Just some early morning thoughts from me to you…

“When Jesus saw this, he was indignant. He said to them, “Let the little children come to me, and do not hinder them, for the kingdom of God belongs to such as these. Truly I tell you, anyone who will not receive the kingdom of God like a little child will never enter it.” And he took the children in his arms, placed his hands on them and blessed them.”
Mark 10: 14-16 (NIV) 

God poked me to go downstairs to the labor and delivery area. It was off-limits to the public, even grandparents.

Access only through locked doors by code—or, as it would turn out, by divine invitation.

Never one to ignore God’s pokes, I went downstairs, and stood outside of the locked doors to the labor and delivery area. By timely divine arrangement, they swung open as a nurse was leaving the area, allowing me to step into the hallway near to where our first grandchild was soon to be born.

Standing there waiting, I heard a baby’s cry—our grandchild’s first cry, as it turned out to be.

Two days ago was her twenty-third birthday.

We didn’t know whether to expect a little girl or boy—her parents wanted to be surprised. We prayed for the baby’s health, health for mom and dad, for parental Godly wisdom and courage protecting and always seeking the best for their precious child.

And for that day when our grandchild would come to know Jesus Christ, personally.
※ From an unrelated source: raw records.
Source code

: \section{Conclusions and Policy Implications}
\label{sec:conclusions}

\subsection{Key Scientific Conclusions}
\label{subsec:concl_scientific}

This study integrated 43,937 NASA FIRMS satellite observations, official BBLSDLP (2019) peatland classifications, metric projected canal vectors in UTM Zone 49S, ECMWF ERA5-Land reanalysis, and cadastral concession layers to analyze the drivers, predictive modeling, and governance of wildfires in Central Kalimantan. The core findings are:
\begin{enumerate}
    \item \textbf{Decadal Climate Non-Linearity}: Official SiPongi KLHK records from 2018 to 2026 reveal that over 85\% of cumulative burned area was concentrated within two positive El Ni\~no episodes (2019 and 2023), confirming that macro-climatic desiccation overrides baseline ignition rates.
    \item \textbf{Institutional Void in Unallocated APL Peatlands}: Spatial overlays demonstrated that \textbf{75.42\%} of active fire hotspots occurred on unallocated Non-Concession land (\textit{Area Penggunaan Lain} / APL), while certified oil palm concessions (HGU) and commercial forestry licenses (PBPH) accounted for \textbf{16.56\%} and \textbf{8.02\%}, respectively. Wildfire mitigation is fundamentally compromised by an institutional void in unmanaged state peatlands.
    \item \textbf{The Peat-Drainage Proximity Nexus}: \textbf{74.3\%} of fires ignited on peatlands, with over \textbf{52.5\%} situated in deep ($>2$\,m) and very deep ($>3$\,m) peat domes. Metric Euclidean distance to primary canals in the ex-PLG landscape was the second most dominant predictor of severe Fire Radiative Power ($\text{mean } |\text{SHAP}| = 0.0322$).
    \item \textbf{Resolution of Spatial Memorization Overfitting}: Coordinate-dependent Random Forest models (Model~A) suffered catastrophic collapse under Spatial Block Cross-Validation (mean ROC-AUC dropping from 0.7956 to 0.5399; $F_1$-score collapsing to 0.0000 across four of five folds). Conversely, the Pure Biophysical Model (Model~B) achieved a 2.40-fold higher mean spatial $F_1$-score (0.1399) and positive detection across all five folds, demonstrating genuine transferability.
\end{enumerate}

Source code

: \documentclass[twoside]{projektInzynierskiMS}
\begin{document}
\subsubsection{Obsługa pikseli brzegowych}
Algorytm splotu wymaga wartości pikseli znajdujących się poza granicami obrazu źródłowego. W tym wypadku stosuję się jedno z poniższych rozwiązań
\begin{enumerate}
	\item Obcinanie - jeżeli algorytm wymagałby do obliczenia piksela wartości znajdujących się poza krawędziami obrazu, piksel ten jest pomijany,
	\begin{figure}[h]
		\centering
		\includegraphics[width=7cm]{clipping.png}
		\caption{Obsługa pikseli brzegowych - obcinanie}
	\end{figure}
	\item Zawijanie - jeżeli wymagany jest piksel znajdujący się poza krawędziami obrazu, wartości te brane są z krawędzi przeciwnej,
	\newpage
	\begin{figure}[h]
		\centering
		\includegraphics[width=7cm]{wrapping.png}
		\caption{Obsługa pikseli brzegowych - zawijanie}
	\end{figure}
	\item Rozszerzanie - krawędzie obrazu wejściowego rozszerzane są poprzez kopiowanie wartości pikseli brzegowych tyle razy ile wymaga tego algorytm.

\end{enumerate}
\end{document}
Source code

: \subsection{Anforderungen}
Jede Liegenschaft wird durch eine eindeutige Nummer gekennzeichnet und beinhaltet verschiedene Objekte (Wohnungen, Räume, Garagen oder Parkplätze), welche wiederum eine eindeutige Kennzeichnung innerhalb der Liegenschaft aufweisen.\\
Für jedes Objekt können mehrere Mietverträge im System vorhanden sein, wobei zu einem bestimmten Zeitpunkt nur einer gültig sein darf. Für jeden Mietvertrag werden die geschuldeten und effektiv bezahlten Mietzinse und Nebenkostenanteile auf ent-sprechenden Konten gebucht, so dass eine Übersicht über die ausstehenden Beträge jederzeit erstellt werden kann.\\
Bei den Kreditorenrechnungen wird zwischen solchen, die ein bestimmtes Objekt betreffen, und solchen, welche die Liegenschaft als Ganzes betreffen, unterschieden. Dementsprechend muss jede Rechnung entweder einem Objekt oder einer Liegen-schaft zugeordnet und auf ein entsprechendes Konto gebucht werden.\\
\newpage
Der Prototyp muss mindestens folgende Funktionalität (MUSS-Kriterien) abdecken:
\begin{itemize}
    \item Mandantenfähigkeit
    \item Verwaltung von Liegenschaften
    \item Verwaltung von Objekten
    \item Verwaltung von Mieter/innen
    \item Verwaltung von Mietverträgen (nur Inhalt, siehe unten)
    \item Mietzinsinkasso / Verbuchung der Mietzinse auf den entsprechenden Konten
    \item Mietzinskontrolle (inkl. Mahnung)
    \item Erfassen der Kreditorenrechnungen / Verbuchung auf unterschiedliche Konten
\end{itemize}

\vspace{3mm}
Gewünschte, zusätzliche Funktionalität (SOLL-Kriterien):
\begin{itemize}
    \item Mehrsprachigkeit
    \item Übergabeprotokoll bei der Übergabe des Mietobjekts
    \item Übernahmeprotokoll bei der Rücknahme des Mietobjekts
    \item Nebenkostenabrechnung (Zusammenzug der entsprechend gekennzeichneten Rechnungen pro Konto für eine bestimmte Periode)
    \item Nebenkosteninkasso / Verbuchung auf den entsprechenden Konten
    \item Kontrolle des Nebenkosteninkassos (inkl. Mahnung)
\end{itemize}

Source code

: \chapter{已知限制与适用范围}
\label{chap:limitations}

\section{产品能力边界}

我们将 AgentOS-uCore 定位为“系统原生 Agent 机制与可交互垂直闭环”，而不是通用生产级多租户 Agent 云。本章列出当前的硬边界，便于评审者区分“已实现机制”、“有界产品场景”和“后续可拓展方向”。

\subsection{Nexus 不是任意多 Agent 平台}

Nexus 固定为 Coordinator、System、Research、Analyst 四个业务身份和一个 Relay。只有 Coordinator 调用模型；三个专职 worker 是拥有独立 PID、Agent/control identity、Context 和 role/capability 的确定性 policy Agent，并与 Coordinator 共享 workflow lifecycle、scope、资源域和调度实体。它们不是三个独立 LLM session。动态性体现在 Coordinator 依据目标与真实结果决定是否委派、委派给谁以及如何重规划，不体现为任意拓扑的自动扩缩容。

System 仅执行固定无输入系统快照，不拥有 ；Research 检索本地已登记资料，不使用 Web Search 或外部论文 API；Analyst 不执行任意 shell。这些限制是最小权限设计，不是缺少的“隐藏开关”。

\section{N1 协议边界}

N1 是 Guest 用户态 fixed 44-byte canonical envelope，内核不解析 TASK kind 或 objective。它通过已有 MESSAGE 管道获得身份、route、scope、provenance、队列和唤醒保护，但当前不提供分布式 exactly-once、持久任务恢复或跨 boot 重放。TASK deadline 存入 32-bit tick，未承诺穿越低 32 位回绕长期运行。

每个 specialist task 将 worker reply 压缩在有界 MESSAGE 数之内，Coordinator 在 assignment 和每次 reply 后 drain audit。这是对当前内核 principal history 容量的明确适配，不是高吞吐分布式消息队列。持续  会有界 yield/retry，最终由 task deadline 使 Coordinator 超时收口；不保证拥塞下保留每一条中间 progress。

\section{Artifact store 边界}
I returned to the upstairs waiting room, where folks usually waited, absent a Godly poke, just before our son, Nathan, arrived to announce that the doctors were cleaning up his “two girls.”

Our first grandchild—a little girl named Hannah!

Mom and she were both well and healthy. And our 20 ½ inch long, 8 lbs. 3 ½ ounce precious bundle of potential was now here for us to hold and adore for the rest of our lives.

We had heard, and witnessed it with others, that being a grandparent was an experience beyond understanding. But it remained simply something abstract for Lynda and me, until that sacred moment beyond description where it became a real and personal experience at 12:33 p.m. on July 9, 1999.

And on the occasion, two days ago, of the celebration of her birth, my bride Lynda—“Mimi”—remembered the moment when looking at the framed picture of the first time “Mimi” held her precious Hannah in her arms, just hours after she was born.

“You took my breath away,” Lynda said and smiled through tears as we looked at the picture, and then Hannah’s precious face near us. She said it right.

And for us, Hannah still does, and always will. As does our precious younger granddaughter, Ellie.

How I wish that were the case for children and grandchildren everywhere.

That every child, everywhere, of any age, would have someone in their life who feels that child is a precious gift of God—a child who “takes their breath away.”

One person, who would bless every moment of their life. Oh how I wish that were so for children, grandchildren and all of God’s “children of all ages,” everywhere.

May I be so bold as to suggest to us—“Why not.”

Why not you and me doing that for one child at a time, or one person of any age, each and every day, wherever and whenever God places them before us.

Because that child we bless will never be the same, and neither will you.

Happy Birthday, dear and precious Hannah.

Thank you Lord, for our sacred gift.